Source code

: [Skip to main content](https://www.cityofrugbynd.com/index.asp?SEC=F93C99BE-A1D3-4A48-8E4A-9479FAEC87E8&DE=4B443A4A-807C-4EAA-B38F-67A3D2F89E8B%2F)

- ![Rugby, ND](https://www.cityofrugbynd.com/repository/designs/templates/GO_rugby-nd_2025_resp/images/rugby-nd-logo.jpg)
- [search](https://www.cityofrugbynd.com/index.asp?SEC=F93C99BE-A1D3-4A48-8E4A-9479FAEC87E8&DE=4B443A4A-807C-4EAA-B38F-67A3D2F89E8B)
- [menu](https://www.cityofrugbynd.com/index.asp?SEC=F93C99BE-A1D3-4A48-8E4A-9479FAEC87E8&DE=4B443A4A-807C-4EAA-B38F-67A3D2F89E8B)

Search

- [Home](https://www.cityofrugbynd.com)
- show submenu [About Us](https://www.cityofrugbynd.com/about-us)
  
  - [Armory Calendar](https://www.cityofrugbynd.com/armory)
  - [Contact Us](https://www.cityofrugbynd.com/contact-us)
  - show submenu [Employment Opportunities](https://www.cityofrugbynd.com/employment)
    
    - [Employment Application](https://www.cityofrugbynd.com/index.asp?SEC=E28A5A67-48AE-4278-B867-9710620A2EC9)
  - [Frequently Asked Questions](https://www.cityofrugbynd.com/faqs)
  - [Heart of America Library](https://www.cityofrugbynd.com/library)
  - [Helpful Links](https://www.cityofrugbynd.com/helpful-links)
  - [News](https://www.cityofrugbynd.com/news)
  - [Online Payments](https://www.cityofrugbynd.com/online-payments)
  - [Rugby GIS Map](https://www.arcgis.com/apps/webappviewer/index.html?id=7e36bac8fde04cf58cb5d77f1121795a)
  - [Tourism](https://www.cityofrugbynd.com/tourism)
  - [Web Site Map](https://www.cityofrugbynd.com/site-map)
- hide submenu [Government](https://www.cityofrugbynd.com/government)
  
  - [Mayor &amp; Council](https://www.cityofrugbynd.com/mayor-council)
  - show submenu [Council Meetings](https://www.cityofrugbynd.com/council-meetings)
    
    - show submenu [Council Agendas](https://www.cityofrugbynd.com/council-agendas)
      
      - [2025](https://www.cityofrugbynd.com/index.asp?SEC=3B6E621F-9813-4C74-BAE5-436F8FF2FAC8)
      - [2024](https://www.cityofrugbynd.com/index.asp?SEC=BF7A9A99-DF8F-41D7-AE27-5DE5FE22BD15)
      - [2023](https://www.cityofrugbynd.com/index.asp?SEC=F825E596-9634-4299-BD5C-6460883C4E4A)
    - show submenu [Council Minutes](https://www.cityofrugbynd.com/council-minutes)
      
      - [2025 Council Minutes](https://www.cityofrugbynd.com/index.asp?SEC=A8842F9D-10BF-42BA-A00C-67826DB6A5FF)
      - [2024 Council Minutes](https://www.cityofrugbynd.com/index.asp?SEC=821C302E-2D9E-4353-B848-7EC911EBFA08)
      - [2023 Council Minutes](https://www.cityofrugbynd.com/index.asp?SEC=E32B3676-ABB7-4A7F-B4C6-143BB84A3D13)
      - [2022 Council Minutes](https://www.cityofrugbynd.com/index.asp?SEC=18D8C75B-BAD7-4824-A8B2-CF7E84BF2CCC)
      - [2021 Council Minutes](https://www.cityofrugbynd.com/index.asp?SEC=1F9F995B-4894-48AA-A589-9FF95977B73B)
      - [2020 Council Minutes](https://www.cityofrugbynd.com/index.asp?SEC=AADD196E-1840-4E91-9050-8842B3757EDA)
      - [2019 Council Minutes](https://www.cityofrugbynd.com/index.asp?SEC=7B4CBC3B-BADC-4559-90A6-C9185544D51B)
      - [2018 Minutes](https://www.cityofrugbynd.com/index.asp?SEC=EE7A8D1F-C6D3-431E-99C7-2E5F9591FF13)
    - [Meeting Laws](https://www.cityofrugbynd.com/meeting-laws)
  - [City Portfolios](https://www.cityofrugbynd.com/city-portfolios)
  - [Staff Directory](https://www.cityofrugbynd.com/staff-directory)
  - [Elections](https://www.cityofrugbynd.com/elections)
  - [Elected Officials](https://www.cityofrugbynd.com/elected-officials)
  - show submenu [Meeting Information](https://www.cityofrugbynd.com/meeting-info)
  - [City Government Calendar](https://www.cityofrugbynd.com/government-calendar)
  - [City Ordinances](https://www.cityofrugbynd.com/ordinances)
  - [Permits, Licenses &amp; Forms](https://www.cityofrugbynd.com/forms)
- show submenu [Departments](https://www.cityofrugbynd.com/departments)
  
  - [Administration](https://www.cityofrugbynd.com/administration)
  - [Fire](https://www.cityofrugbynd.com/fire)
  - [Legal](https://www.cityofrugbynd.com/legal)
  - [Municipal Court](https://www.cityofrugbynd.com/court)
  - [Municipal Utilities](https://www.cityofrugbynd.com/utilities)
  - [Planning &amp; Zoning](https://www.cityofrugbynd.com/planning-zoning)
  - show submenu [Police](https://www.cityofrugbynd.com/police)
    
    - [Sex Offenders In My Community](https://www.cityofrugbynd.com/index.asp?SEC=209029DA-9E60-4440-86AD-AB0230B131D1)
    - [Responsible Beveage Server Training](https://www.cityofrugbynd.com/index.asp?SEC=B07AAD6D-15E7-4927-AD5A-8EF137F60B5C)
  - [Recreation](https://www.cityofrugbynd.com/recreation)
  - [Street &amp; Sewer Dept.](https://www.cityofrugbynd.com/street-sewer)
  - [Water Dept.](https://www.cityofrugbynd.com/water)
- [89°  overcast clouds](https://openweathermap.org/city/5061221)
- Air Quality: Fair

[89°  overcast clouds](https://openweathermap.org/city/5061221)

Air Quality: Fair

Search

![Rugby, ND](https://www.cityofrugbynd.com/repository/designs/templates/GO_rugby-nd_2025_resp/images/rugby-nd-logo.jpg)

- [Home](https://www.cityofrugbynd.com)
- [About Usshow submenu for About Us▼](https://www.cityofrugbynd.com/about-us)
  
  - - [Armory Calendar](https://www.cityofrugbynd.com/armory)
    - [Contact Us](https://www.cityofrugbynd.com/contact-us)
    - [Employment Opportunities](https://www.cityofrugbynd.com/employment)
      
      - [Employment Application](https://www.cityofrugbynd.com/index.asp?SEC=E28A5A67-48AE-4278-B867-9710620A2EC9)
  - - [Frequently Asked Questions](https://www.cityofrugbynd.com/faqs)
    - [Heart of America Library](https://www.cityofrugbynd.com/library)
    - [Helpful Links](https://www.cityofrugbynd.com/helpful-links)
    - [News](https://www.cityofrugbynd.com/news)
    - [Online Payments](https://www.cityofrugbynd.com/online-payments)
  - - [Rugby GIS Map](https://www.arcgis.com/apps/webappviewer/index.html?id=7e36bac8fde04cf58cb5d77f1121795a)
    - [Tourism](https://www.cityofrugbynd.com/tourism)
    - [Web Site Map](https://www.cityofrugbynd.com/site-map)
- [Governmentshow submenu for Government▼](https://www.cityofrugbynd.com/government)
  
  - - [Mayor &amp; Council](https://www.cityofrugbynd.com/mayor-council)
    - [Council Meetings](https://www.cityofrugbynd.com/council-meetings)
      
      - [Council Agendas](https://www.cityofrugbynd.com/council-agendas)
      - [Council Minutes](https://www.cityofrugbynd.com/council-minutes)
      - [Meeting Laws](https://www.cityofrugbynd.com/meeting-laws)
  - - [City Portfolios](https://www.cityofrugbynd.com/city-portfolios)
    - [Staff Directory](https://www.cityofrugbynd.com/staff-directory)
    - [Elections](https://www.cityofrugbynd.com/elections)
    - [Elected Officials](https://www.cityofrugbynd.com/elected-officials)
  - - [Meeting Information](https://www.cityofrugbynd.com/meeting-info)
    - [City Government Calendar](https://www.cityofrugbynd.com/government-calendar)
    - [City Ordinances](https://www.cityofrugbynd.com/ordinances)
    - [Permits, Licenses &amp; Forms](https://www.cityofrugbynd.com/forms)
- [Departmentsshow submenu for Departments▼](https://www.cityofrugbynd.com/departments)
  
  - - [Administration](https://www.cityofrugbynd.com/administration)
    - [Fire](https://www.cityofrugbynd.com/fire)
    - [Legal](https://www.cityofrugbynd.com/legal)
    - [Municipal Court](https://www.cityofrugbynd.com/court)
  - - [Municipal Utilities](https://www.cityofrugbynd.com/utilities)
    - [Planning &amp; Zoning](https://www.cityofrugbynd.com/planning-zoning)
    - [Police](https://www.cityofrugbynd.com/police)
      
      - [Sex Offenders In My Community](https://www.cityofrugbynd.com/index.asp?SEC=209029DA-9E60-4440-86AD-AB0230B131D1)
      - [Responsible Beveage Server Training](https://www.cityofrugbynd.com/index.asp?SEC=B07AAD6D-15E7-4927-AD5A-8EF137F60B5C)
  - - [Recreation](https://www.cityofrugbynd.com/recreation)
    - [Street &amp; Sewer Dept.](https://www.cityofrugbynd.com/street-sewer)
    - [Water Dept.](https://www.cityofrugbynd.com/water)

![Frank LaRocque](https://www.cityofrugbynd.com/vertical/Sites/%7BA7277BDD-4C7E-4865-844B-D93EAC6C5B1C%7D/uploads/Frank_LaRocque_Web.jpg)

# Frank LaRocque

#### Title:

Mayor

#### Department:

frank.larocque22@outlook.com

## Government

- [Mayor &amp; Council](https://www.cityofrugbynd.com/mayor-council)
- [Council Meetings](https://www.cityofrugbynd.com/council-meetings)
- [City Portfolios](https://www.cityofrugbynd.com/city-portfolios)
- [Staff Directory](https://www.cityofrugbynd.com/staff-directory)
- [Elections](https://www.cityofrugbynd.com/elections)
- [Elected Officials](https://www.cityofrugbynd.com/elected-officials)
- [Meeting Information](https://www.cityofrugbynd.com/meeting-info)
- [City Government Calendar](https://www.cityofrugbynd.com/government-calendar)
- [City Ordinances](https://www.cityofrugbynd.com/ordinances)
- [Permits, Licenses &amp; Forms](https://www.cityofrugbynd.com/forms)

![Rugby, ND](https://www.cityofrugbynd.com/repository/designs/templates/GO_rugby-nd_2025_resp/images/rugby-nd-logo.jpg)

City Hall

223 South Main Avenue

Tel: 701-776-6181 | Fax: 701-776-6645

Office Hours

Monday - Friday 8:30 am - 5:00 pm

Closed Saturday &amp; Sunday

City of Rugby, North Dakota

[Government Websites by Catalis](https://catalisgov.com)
◇ ◇ ◇
_Instructions to follow_: In the listing above, show every line with the word "forms".

_Answer section_:
  - [Permits, Licenses &amp; Forms](https://www.cityofrugbynd.com/forms)
    - [Permits, Licenses &amp; Forms](https://www.cityofrugbynd.com/forms)
- [Permits, Licenses &amp; Forms](https://www.cityofrugbynd.com/forms)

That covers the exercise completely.